Monday, April 27, 2009

STI: Cheaper off the beaten path

April 26, 2009

Cheaper off the beaten path

By Teo Cheng Wee 


I love travelling, but I hate buying plane tickets.


Take this phone call I made to a travel agent last year, to check on tickets to Eastern Europe.


'Hi, I would like to get tickets to Sofia,' I said.


'Your name is Sophia?' the woman on the other line asked.


I cleared my throat to make sure that I spoke in a much lower tone.


'No, no, Sofia. I want to go to Sofia. In Bulgaria,' I repeated.


'You are so what?' she barked.


I so want to vomit blood, that's what. But that is just one of the perils of visiting countries off the beaten path.


Much has been said about how the Singaporean traveller is getting increasingly sophisticated.
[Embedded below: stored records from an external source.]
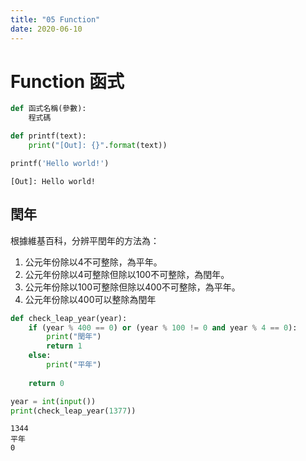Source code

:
 ```yaml
---
title: "05 Function"
date: 2020-06-10
---
```


# Function 函式

```python
def 函式名稱(參數):
    程式碼
```


```python
def printf(text):
    print("[Out]: {}".format(text))
```


```python
printf('Hello world!')
```

    [Out]: Hello world!


## 閏年

根據維基百科，分辨平閏年的方法為：
1. 公元年份除以4不可整除，為平年。
2. 公元年份除以4可整除但除以100不可整除，為閏年。
3. 公元年份除以100可整除但除以400不可整除，為平年。
4. 公元年份除以400可以整除為閏年


```python
def check_leap_year(year):
    if (year % 400 == 0) or (year % 100 != 0 and year % 4 == 0):
        print("閏年")
        return 1
    else:
        print("平年")
    
    return 0
```


```python
year = int(input())
print(check_leap_year(1377))
```

    1344
    平年
    0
More people champion taking the road less travelled.


So my friends should be patting me on the back for taking a trip to Iran now right? (As you're reading this, I should be somewhere in Shiraz, in the country's south.)
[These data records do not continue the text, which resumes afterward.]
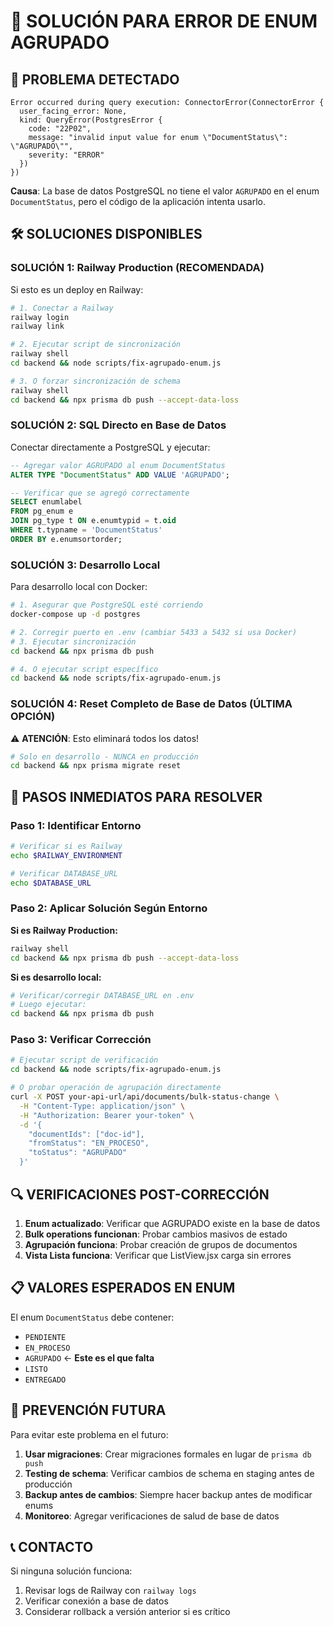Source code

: # 🔧 SOLUCIÓN PARA ERROR DE ENUM AGRUPADO

## 🚨 PROBLEMA DETECTADO
```
Error occurred during query execution: ConnectorError(ConnectorError { 
  user_facing_error: None, 
  kind: QueryError(PostgresError { 
    code: "22P02", 
    message: "invalid input value for enum \"DocumentStatus\": \"AGRUPADO\"", 
    severity: "ERROR" 
  })
})
```

**Causa**: La base de datos PostgreSQL no tiene el valor `AGRUPADO` en el enum `DocumentStatus`, pero el código de la aplicación intenta usarlo.

## 🛠️ SOLUCIONES DISPONIBLES

### **SOLUCIÓN 1: Railway Production (RECOMENDADA)**
Si esto es un deploy en Railway:

```bash
# 1. Conectar a Railway
railway login
railway link

# 2. Ejecutar script de sincronización
railway shell
cd backend && node scripts/fix-agrupado-enum.js

# 3. O forzar sincronización de schema
railway shell
cd backend && npx prisma db push --accept-data-loss
```

### **SOLUCIÓN 2: SQL Directo en Base de Datos**
Conectar directamente a PostgreSQL y ejecutar:

```sql
-- Agregar valor AGRUPADO al enum DocumentStatus
ALTER TYPE "DocumentStatus" ADD VALUE 'AGRUPADO';

-- Verificar que se agregó correctamente
SELECT enumlabel 
FROM pg_enum e
JOIN pg_type t ON e.enumtypid = t.oid
WHERE t.typname = 'DocumentStatus'
ORDER BY e.enumsortorder;
```

### **SOLUCIÓN 3: Desarrollo Local**
Para desarrollo local con Docker:

```bash
# 1. Asegurar que PostgreSQL esté corriendo
docker-compose up -d postgres

# 2. Corregir puerto en .env (cambiar 5433 a 5432 si usa Docker)
# 3. Ejecutar sincronización
cd backend && npx prisma db push

# 4. O ejecutar script específico
cd backend && node scripts/fix-agrupado-enum.js
```

### **SOLUCIÓN 4: Reset Completo de Base de Datos (ÚLTIMA OPCIÓN)**
⚠️ **ATENCIÓN**: Esto eliminará todos los datos!

```bash
# Solo en desarrollo - NUNCA en producción
cd backend && npx prisma migrate reset
```

## 🎯 PASOS INMEDIATOS PARA RESOLVER

### **Paso 1: Identificar Entorno**
```bash
# Verificar si es Railway
echo $RAILWAY_ENVIRONMENT

# Verificar DATABASE_URL
echo $DATABASE_URL
```

### **Paso 2: Aplicar Solución Según Entorno**

**Si es Railway Production:**
```bash
railway shell
cd backend && npx prisma db push --accept-data-loss
```

**Si es desarrollo local:**
```bash
# Verificar/corregir DATABASE_URL en .env
# Luego ejecutar:
cd backend && npx prisma db push
```

### **Paso 3: Verificar Corrección**
```bash
# Ejecutar script de verificación
cd backend && node scripts/fix-agrupado-enum.js

# O probar operación de agrupación directamente
curl -X POST your-api-url/api/documents/bulk-status-change \
  -H "Content-Type: application/json" \
  -H "Authorization: Bearer your-token" \
  -d '{
    "documentIds": ["doc-id"],
    "fromStatus": "EN_PROCESO",
    "toStatus": "AGRUPADO"
  }'
```

## 🔍 VERIFICACIONES POST-CORRECCIÓN

1. **Enum actualizado**: Verificar que AGRUPADO existe en la base de datos
2. **Bulk operations funcionan**: Probar cambios masivos de estado
3. **Agrupación funciona**: Probar creación de grupos de documentos
4. **Vista Lista funciona**: Verificar que ListView.jsx carga sin errores

## 📋 VALORES ESPERADOS EN ENUM

El enum `DocumentStatus` debe contener:
- `PENDIENTE`
- `EN_PROCESO`  
- `AGRUPADO` ← **Este es el que falta**
- `LISTO`
- `ENTREGADO`

## 🚀 PREVENCIÓN FUTURA

Para evitar este problema en el futuro:

1. **Usar migraciones**: Crear migraciones formales en lugar de `prisma db push`
2. **Testing de schema**: Verificar cambios de schema en staging antes de producción
3. **Backup antes de cambios**: Siempre hacer backup antes de modificar enums
4. **Monitoreo**: Agregar verificaciones de salud de base de datos

## 📞 CONTACTO

Si ninguna solución funciona:
1. Revisar logs de Railway con `railway logs`
2. Verificar conexión a base de datos
3. Considerar rollback a versión anterior si es crítico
Instead, when they find out that my latest destination was not some deadly job assignment that my Foreign Desk boss forced on me, many of them scoffed.
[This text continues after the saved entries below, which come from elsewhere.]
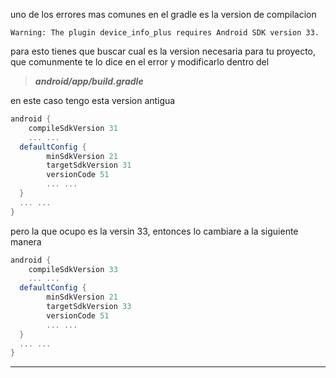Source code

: uno de los errores mas comunes en el gradle es la version de compilacion

    Warning: The plugin device_info_plus requires Android SDK version 33.

para esto tienes que buscar cual es la version necesaria para tu proyecto, que comunmente te lo dice en el error y modificarlo dentro del

> **_android/app/build.gradle_**

en este caso tengo esta version antigua

```gradle
android {
    compileSdkVersion 31
    ... ...
  defaultConfig {
        minSdkVersion 21
        targetSdkVersion 31
        versionCode 51
        ... ...
  }
  ... ...
}
```

pero la que ocupo es la versin 33, entonces lo cambiare a la siguiente manera

```gradle
android {
    compileSdkVersion 33
    ... ...
  defaultConfig {
        minSdkVersion 21
        targetSdkVersion 33
        versionCode 51
        ... ...
  }
  ... ...
}
```

---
'Why?' delivered in a high-pitched, bewildered voice, is the typical reaction. This is usually followed by the very thoughtful 'You're not scared of getting bombed ah?'


Even my mother, who, over the last decade, has gotten too tired to scold her son for his newest holiday spot, voiced a mild objection to my latest trip.


One day after I announced my suicidal voyage, she told me coldly: 'Oi, insurance doesn't cover the two I's,' referring to Iraq and Iran. She usually buys travel insurance for me through her agent.


It's funny how many places in the world people think get bombed.


Good thing they're wrong, or I would have died violent deaths in Myanmar, Pakistan, North Korea, Syria or Sri Lanka - all countries that I visited in recent years.


Some of my friends probably think that I'm keen to prove a point by choosing these destinations. You know, act like an adventure seeker. Show that I live life on the edge.


Actually, I'm embarrassed to tell them where I'm going sometimes, because I know I'm anything but gung-ho.


Wow, going to Iran? You're very brave. (No, I'm not).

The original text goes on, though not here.